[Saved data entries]
[Start of section]
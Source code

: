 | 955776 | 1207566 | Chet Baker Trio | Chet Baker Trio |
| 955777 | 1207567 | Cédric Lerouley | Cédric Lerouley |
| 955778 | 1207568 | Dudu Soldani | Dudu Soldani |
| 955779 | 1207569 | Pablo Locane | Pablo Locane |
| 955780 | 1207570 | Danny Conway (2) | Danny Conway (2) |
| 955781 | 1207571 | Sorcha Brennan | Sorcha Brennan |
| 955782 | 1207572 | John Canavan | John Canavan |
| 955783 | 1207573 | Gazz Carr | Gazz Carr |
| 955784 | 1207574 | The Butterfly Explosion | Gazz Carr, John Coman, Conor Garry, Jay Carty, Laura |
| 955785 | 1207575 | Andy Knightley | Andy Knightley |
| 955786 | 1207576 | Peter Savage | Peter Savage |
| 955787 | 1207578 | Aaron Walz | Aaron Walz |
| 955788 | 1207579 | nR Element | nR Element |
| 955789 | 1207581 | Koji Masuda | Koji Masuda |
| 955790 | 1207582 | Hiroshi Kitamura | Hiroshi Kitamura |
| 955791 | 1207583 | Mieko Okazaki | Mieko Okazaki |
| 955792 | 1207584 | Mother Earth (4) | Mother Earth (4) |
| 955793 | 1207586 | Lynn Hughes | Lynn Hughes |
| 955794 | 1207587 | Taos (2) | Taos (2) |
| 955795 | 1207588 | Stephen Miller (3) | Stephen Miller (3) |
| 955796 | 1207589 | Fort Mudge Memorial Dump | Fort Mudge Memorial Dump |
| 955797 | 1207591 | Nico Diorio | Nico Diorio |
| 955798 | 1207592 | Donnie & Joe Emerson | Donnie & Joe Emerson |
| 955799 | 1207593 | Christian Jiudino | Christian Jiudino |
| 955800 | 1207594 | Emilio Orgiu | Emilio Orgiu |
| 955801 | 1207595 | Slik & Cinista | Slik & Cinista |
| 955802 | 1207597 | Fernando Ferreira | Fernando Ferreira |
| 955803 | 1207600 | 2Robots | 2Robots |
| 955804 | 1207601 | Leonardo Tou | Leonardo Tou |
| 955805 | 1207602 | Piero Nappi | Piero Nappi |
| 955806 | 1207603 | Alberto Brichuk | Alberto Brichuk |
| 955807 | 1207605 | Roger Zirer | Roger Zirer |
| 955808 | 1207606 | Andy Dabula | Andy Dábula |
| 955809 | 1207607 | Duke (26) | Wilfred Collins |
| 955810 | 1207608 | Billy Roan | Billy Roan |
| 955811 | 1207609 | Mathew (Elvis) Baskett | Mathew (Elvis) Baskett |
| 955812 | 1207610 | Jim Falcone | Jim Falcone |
[End of section]
▶ [What is being asked]:
Scan the data above for the string "Gazz". Copy every line in which it appears.

▶ [Answer space]:
| 955783 | 1207573 | Gazz Carr | Gazz Carr |
| 955784 | 1207574 | The Butterfly Explosion | Gazz Carr, John Coman, Conor Garry, Jay Carty, Laura |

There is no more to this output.